Mal ganz abgesehen davon, dass der Teletext während des Zeilensprungs übertragen wird und somit auf Seiten der Übertragung einfach nur ein merkwürdiger Bildinhalt ist, beschreibst du Verfahren, bei denen Informationen auf einer Leitung in verschiedenen Frequenzbändern übertragen werden. Das Analog bei der optischen Übertragung ist WDM und ein alter Hut, der aber weder Dateneinschleusung noch Manipulation beinhaltet oder ermöglich.



> Das Licht/Wellen beugbar in seiner Abstrahlrichtung ist, zeigt dir jede Bildröhre, wobei auch unterschiedliche Lichtstrecken trotzdem insgesamt den gewünschten Bildinhalt anzeigen.

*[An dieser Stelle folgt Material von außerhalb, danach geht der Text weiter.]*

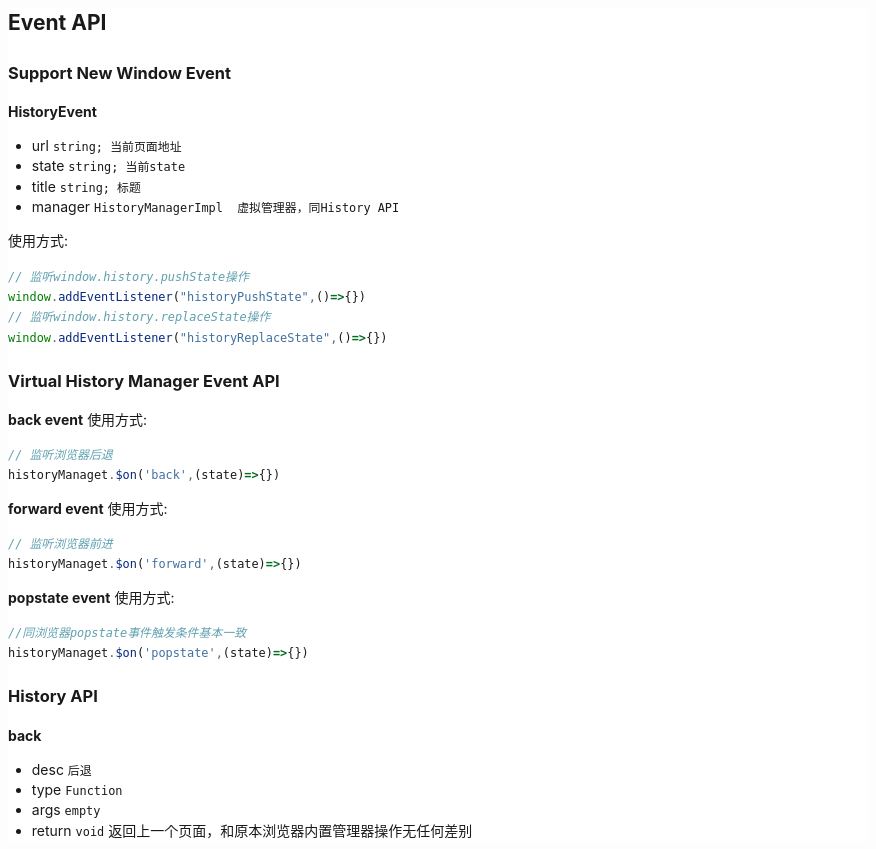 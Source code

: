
 ```javascript
```

## Event API

### Support New Window Event

**HistoryEvent**

- url  `string; 当前页面地址`
- state `string; 当前state `
- title `string; 标题`
- manager `HistoryManagerImpl  虚拟管理器，同History API`

使用方式:

```javascript
// 监听window.history.pushState操作
window.addEventListener("historyPushState",()=>{})
// 监听window.history.replaceState操作
window.addEventListener("historyReplaceState",()=>{})
```

### Virtual History Manager Event API

**back event**
使用方式:

```javascript
// 监听浏览器后退
historyManaget.$on('back',(state)=>{})
```

**forward event**
使用方式:

```javascript
// 监听浏览器前进
historyManaget.$on('forward',(state)=>{})
```

**popstate event**
使用方式:

```javascript
//同浏览器popstate事件触发条件基本一致
historyManaget.$on('popstate',(state)=>{})
```

### History API

**back**

- desc  `后退`
- type `Function`
- args `empty`
- return `void`
  返回上一个页面，和原本浏览器内置管理器操作无任何差别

? Es zweifelt niemand die Beugung von Licht an und abgesehen davon, dass in einer Bildröhre Elektronen unterwegs sind: Was hat das bitte schön mit dem hiesigen Thema zu tun??



> Inwieweit beispielsweise, eine Billionstelsekunde von den zu Schädigenden messbar ist, in der ein Signalinhalt verändert wurde, ist meiner Meinung, die entscheidende Frage!


 
Na wenn das deine Meinung ist...
Für den Rest der Welt ist es jedenfalls ziemlich einfach, Sekundenbruchteile zu messen und es ist egal, wieviel Zeit man sich bei der Erkennung von Manipulationen lässt. Erkennbar werden die durch Verschlüsselungs und Datenkorrekturmechanismen und das größte Hinderniss schon beim Abhören ist das unbemerkte Einklinken in den Übertragungsweg, das bei optischer Kommunikation nunmal einen Verbindungsabbruch verursacht (und im Anschluss ggf. noch eine erkennbare Veränderung der Qualitäten des Lichtleiters)




-Shorty- schrieb:


> Der andere Punkt ist das Einsteins Lichtgeschwindigkeit doch aufs Vakuum bezogen ist, und da Licht Teilchen und Welleneigenschaften vereint könnte ich mir schon vorstellen das sich die Teilchen in Feststoffen weiter beschleunigt werden könnten, nur so ne Idee..


 
Beschleunigen gegenüber der Lichtgeschwindigkeit ist, gerade nach Einstein, nicht möglich. Vermutlich ist hier eine Beschleunigung gegenüber der typischen Geschwindigkeit dieser Wellenlänge in einer typischen Glasfaser gemeint.


----------



## Nico Bellic (6. Januar 2012)

*AW: Wissenschaft: Forscher lassen Ereignis per Zeittarnkappe verschwinden - Computerspionage möglich?*

Ich habe Bedenken, was die Erklärung angeht. Nicht, daß ich an den Angaben der Wissenschaftler zweifle, aber mich interessiert folgendes:
- Was ist ein "Ereignis"? Was genau ist damit gemeint?
- Wenn Licht beschleunigt wird, müßte es ja schneller sein als das Licht. Wie ist das möglich?


----------



## Glühbirne (7. Januar 2012)

*AW: Wissenschaft: Forscher lassen Ereignis per Zeittarnkappe verschwinden - Computerspionage möglich?*



Nico Bellic schrieb:


> Ich habe Bedenken, was die Erklärung angeht. Nicht, daß ich an den Angaben der Wissenschaftler zweifle, aber mich interessiert folgendes:
> - Was ist ein "Ereignis"? Was genau ist damit gemeint?
> - Wenn Licht beschleunigt wird, müßte es ja schneller sein als das Licht. Wie ist das möglich?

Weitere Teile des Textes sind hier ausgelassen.